**What you are asked to do**
Read through the records. Copy each line that has the word "independentes".

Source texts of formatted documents

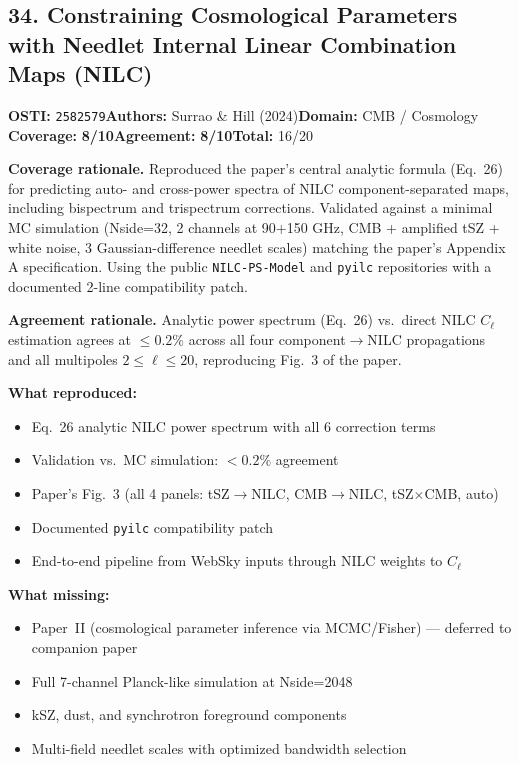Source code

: \documentclass[11pt]{article}
\newcommand{\scorebadge}[2]{\textbf{#1:} \textbf{#2/10}}
\begin{document}
\subsection{34. Constraining Cosmological Parameters with Needlet Internal Linear Combination Maps (NILC)}
\textbf{OSTI:} \texttt{2582579}\quad\textbf{Authors:} Surrao \& Hill (2024)\quad\textbf{Domain:} CMB / Cosmology\\
\scorebadge{Coverage}{8}\quad\scorebadge{Agreement}{8}\quad\textbf{Total:} 16/20\par\smallskip
\noindent\textbf{Coverage rationale.} Reproduced the paper's central analytic formula (Eq.~26) for predicting auto- and cross-power spectra of NILC component-separated maps, including bispectrum and trispectrum corrections. Validated against a minimal MC simulation (Nside=32, 2 channels at 90+150 GHz, CMB + amplified tSZ + white noise, 3 Gaussian-difference needlet scales) matching the paper's Appendix A specification. Using the public \texttt{NILC-PS-Model} and \texttt{pyilc} repositories with a documented 2-line compatibility patch.\par
\noindent\textbf{Agreement rationale.} Analytic power spectrum (Eq.~26) vs.\ direct NILC $C_\ell$ estimation agrees at $\leq 0.2\%$ across all four component$\rightarrow$NILC propagations and all multipoles $2\leq\ell\leq 20$, reproducing Fig.~3 of the paper.\par\smallskip
\noindent\textbf{What reproduced:}
\begin{itemize}[leftmargin=1.4em,itemsep=0.2em,topsep=0.2em]
\item Eq.~26 analytic NILC power spectrum with all 6 correction terms
\item Validation vs.\ MC simulation: $<0.2\%$ agreement
\item Paper's Fig.~3 (all 4 panels: tSZ$\rightarrow$NILC, CMB$\rightarrow$NILC, tSZ$\times$CMB, auto)
\item Documented \texttt{pyilc} compatibility patch
\item End-to-end pipeline from WebSky inputs through NILC weights to $C_\ell$
\end{itemize}
\noindent\textbf{What missing:}
\begin{itemize}[leftmargin=1.4em,itemsep=0.2em,topsep=0.2em]
\item Paper~II (cosmological parameter inference via MCMC/Fisher) --- deferred to companion paper
\item Full 7-channel Planck-like simulation at Nside=2048
\item kSZ, dust, and synchrotron foreground components
\item Multi-field needlet scales with optimized bandwidth selection
\end{itemize}
\end{document}
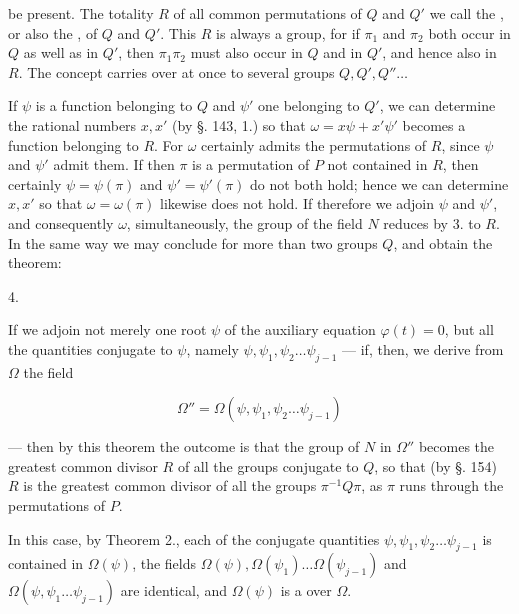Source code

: be present. The totality $R$ of all common permutations of $Q$
and $Q'$ we call the ,
or also the , of $Q$ and $Q'$. This $R$ is always a
group, for if $\pi_1$ and $\pi_2$ both occur in $Q$ as well as in $Q'$,
then $\pi_1 \pi_2$ must also occur in $Q$ and in $Q'$, and hence also in $R$.
The concept carries over at once to several
groups $Q, Q', Q'' \ldots$

If $\psi$ is a function belonging to $Q$ and $\psi'$ one belonging to $Q'$,
we can determine the rational numbers $x, x'$ (by §. 143, 1.)
so that $\omega = x\psi + x'\psi'$ becomes a function belonging to $R$.
For $\omega$ certainly admits the permutations of $R$, since
$\psi$ and $\psi'$ admit them. If then $\pi$ is a permutation of $P$ not
contained in $R$, then certainly $\psi = \psi(\pi)$ and
$\psi' = \psi'(\pi)$ do not both hold; hence we can determine $x, x'$ so that
$\omega = \omega(\pi)$ likewise does not hold. If therefore we adjoin $\psi$ and $\psi'$,
and consequently $\omega$, simultaneously, the group of the field $N$
reduces by 3. to $R$. In the same way we may conclude for more than two groups $Q$,
and obtain the theorem:

4. 

If we adjoin not merely one root $\psi$ of the auxiliary equation
$\varphi(t) = 0$, but all the quantities conjugate to $\psi$,
namely $\psi, \psi_1, \psi_2 \ldots \psi_{j-1}$ — if, then, we derive from $\Omega$ the field

\[
\Omega'' = \Omega(\psi, \psi_1, \psi_2 \ldots \psi_{j-1})
\]

— then by this theorem the outcome is that the
group of $N$ in $\Omega''$ becomes the greatest common divisor $R$
of all the groups conjugate to $Q$, so that (by §. 154)
$R$ is the greatest common divisor of all the groups $\pi^{-1}Q\pi$,
as $\pi$ runs through the permutations of $P$.

 In this
case, by Theorem 2., each of the conjugate quantities
$\psi, \psi_1, \psi_2 \ldots \psi_{j-1}$ is contained in $\Omega(\psi)$, the fields
$\Omega(\psi), \Omega(\psi_1) \ldots \Omega(\psi_{j-1})$ and $\Omega(\psi, \psi_1 \ldots \psi_{j-1})$ are identical,
and $\Omega(\psi)$ is a  over $\Omega$.
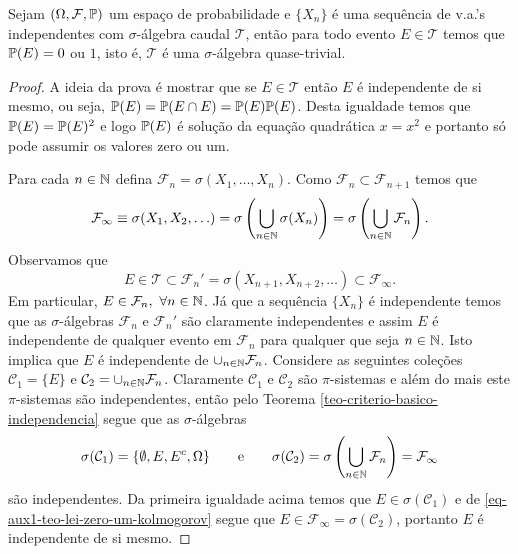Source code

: \begin{teorema}
\label{teo-lei-zero-um-kolmogorov}
Sejam $(\Omega,\F,\P)$ um espaço de probabilidade
e $\{X_n\}$ é uma sequência de v.a.'s independentes
com $\sigma$-álgebra caudal $\mathcal{T}$, então 
para todo evento $E\in\mathcal{T}$ temos que 
$\P(E)=0$ ou $1$, isto é, $\mathcal{T}$ 
é uma $\sigma$-álgebra quase-trivial.
\end{teorema}


\begin{proof}
A ideia da prova é mostrar que se $E\in\mathcal{T}$
então $E$ é independente de si mesmo, ou seja,
$\P(E)=\P(E\cap E)=\P(E)\P(E)$. Desta igualdade 
temos que $\P(E)=\P(E)^2$ e logo $\P(E)$ é solução 
da equação quadrática $x=x^2$ e portanto só pode 
assumir os valores zero ou um.   


Para cada $n\in\N$ defina $\mathcal{F}_n=\sigma(X_1,\ldots,X_n)$.
Como $\mathcal{F}_n\subset \mathcal{F}_{n+1}$ temos que  
\[
	\mathcal{F}_{\infty}
	\equiv
	\sigma(X_1,X_2,\ldots)
	=
	\sigma\left( \bigcup_{n\in\N} \sigma(X_n) \right)
	=
	\sigma\left( \bigcup_{n\in\N} \mathcal{F}_n \right).
\]
Observamos que
\begin{equation}\label{eq-aux1-teo-lei-zero-um-kolmogorov}
	E\in \mathcal{T}\subset \mathcal{F}_n'
	=
	\sigma(X_{n+1},X_{n+2},\ldots)
	\subset 
	\mathcal{F}_{\infty}.
\end{equation}
Em particular, $E\in \mathcal{F}_n,\ \forall n\in\N$.
Já que a sequência $\{X_n\}$ é independente temos que
as $\sigma$-álgebras $\mathcal{F}_n$ e $\mathcal{F}_n'$
são claramente independentes e assim $E$ é independente
de qualquer evento em $\mathcal{F}_n$ para qualquer 
que seja $n\in\N$. Isto implica que $E$ é independente
de $\cup_{n\in\N} \mathcal{F}_n$.
Considere as seguintes coleções $\mathcal{C}_1=\{E\}$ 
e $\mathcal{C}_2=\cup_{n\in\N} \mathcal{F}_n$. Claramente
$\mathcal{C}_1$ e $\mathcal{C}_2$ são $\pi$-sistemas e 
além do mais este $\pi$-sistemas são independentes,
então pelo Teorema \ref{teo-criterio-basico-independencia}
segue que as $\sigma$-álgebras
	\[
	\sigma(\mathcal{C}_1)=\{\emptyset,E,E^c,\Omega\}
	\qquad
	\text{e}
	\qquad
	\sigma(\mathcal{C}_2)
		=\sigma\left( \bigcup_{n\in\N} \mathcal{F}_n \right)
		=\mathcal{F}_{\infty}
	\]
são independentes. Da primeira 
igualdade acima temos que 
$E\in \sigma(\mathcal{C}_1)$ e de 
\eqref{eq-aux1-teo-lei-zero-um-kolmogorov} 
segue que 
$E\in \mathcal{F}_{\infty}=\sigma(\mathcal{C}_2)$, 
portanto $E$ é independente de si mesmo.
\end{proof}













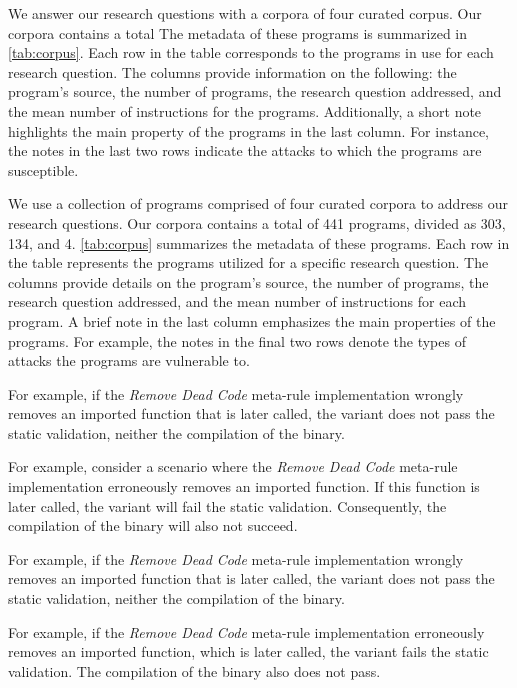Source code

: We answer our research questions with a corpora of four curated corpus.
Our corpora contains a total 
The metadata of these programs is summarized in \autoref{tab:corpus}.
Each row in the table corresponds to the programs in use for each research question. 
The columns provide information on the following: the program's source, the number of programs, the research question addressed, and the mean number of instructions for the programs. 
Additionally, a short note highlights the main property of the programs in the last column. 
For instance, the notes in the last two rows indicate the attacks to which the programs are susceptible.

We use a collection of programs comprised of four curated corpora to address our research questions. 
Our corpora contains a total of 441 programs, divided as 303, 134, and 4. 
\autoref{tab:corpus} summarizes the metadata of these programs. 
Each row in the table represents the programs utilized for a specific research question. 
The columns provide details on the program's source, the number of programs, the research question addressed, and the mean number of instructions for each program. 
A brief note in the last column emphasizes the main properties of the programs. 
For example, the notes in the final two rows denote the types of attacks the programs are vulnerable to.


For example, if the \emph{Remove Dead Code} meta-rule implementation wrongly removes an imported function that is later called,  the variant does not pass the static validation, neither the compilation of the binary.

For example, consider a scenario where the \emph{Remove Dead Code} meta-rule implementation erroneously removes an imported function. If this function is later called, the variant will fail the static validation. Consequently, the compilation of the binary will also not succeed.

For example, if the \emph{Remove Dead Code} meta-rule implementation wrongly removes an imported function that is later called,  the variant does not pass the static validation, neither the compilation of the binary.

For example, if the \emph{Remove Dead Code} meta-rule implementation erroneously removes an imported function, which is later called, the variant fails the static validation. 
The compilation of the binary also does not pass.

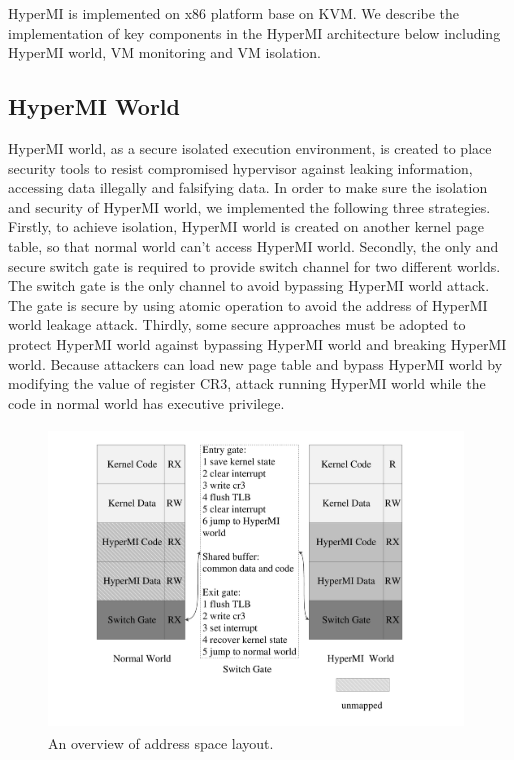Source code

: \documentclass[conference]{IEEEtran}
\begin{document}
HyperMI is implemented on x86 platform base on KVM.
We describe the implementation of key components in the HyperMI architecture below including HyperMI world, VM monitoring and VM isolation.

\subsection{HyperMI World} \label {HWorld}
HyperMI world, as a secure isolated execution environment, is created to place security tools to resist compromised hypervisor against leaking information, accessing data illegally and falsifying data. 
In order to make sure the isolation and security of HyperMI world, we implemented the following three strategies.
Firstly, to achieve isolation, HyperMI world is created on another kernel page table, so that normal world can't access HyperMI world. Secondly, the only and secure switch gate is required to provide switch channel for two different worlds. The switch gate is the only channel to avoid bypassing HyperMI world attack. The gate is secure by using atomic operation to avoid the address of HyperMI world leakage attack. Thirdly, some secure approaches must be adopted to protect HyperMI world against bypassing HyperMI world and breaking HyperMI world. Because attackers can load new page table and bypass HyperMI world by modifying the value of register CR3, attack running HyperMI world while the code in normal world has executive privilege.

\begin{figure}
\centerline{\includegraphics[width=11cm, height=8cm]{pdfvmcs2.pdf}}%
\caption{An overview of address space layout.} \label{fig2}
\end{figure}
\end{document}
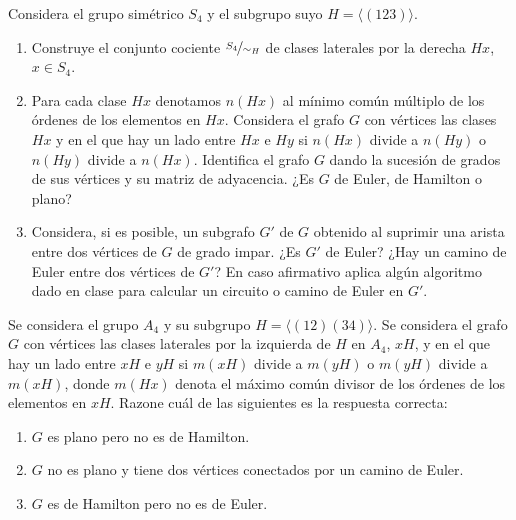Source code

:\begin{ejercicio}\label{ej:1.37}
    Considera el grupo simétrico $S_4$ y el subgrupo suyo $H = \langle (1 2 3) \rangle$.
    \begin{enumerate}
        \item Construye el conjunto cociente $\nicefrac{S_4}{\sim_H}$ de clases laterales por la derecha $Hx$, $x \in S_4$.
        \item Para cada clase $Hx$ denotamos $n(Hx)$ al mínimo común múltiplo de los órdenes de los elementos en $Hx$. Considera el grafo $G$ con vértices las clases $Hx$ y en el que hay un lado entre $Hx$ e $Hy$ si $n(Hx)$ divide a $n(Hy)$ o $n(Hy)$ divide a $n(Hx)$. Identifica el grafo $G$ dando la sucesión de grados de sus vértices y su matriz de adyacencia. ¿Es $G$ de Euler, de Hamilton o plano?
        \item Considera, si es posible, un subgrafo $G'$ de $G$ obtenido al suprimir una arista entre dos vértices de $G$ de grado impar. ¿Es $G'$ de Euler? ¿Hay un camino de Euler entre dos vértices de $G'$? En caso afirmativo aplica algún algoritmo dado en clase para calcular un circuito o camino de Euler en $G'$.
    \end{enumerate}
\end{ejercicio}

\begin{ejercicio}\label{ej:1.38}
    Se considera el grupo $A_4$ y su subgrupo $H = \langle (1 2)(3 4) \rangle$. Se considera el grafo $G$ con vértices las clases laterales por la izquierda de $H$ en $A_4$, $xH$, y en el que hay un lado entre $xH$ e $yH$ si $m(xH)$ divide a $m(yH)$ o $m(yH)$ divide a $m(xH)$, donde $m(Hx)$ denota el máximo común divisor de los órdenes de los elementos en $xH$.
    Razone cuál de las siguientes es la respuesta correcta:
    \begin{enumerate}
        \item $G$ es plano pero no es de Hamilton.
        \item $G$ no es plano y tiene dos vértices conectados por un camino de Euler.
        \item $G$ es de Hamilton pero no es de Euler.
    \end{enumerate}
\end{ejercicio}


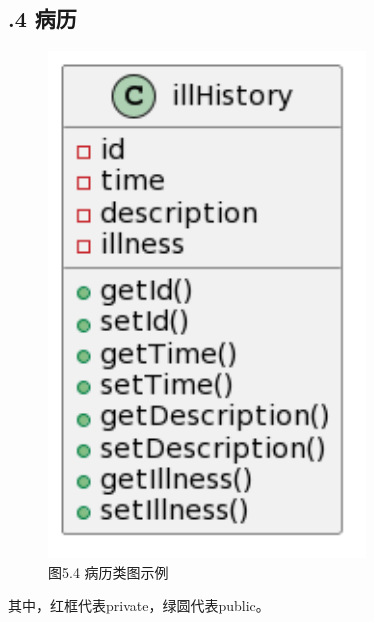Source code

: \documentclass[24pt,a4paper]{article}%
\begin{document}
\subsection*{.4 病历}
\begin{figure}[H]
    \centering
    \includegraphics[width=0.75\textwidth]{images/illHistory.png}
    \caption*{图5.4 病历类图示例}
\end{figure}
其中，红框代表private，绿圆代表public。
\end{document}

**Task response**
e $\{X_n\}$ é uma sequência de v.a.'s independentes
são claramente independentes e assim $E$ é independente
além do mais este $\pi$-sistemas são independentes,
são independentes. Da primeira 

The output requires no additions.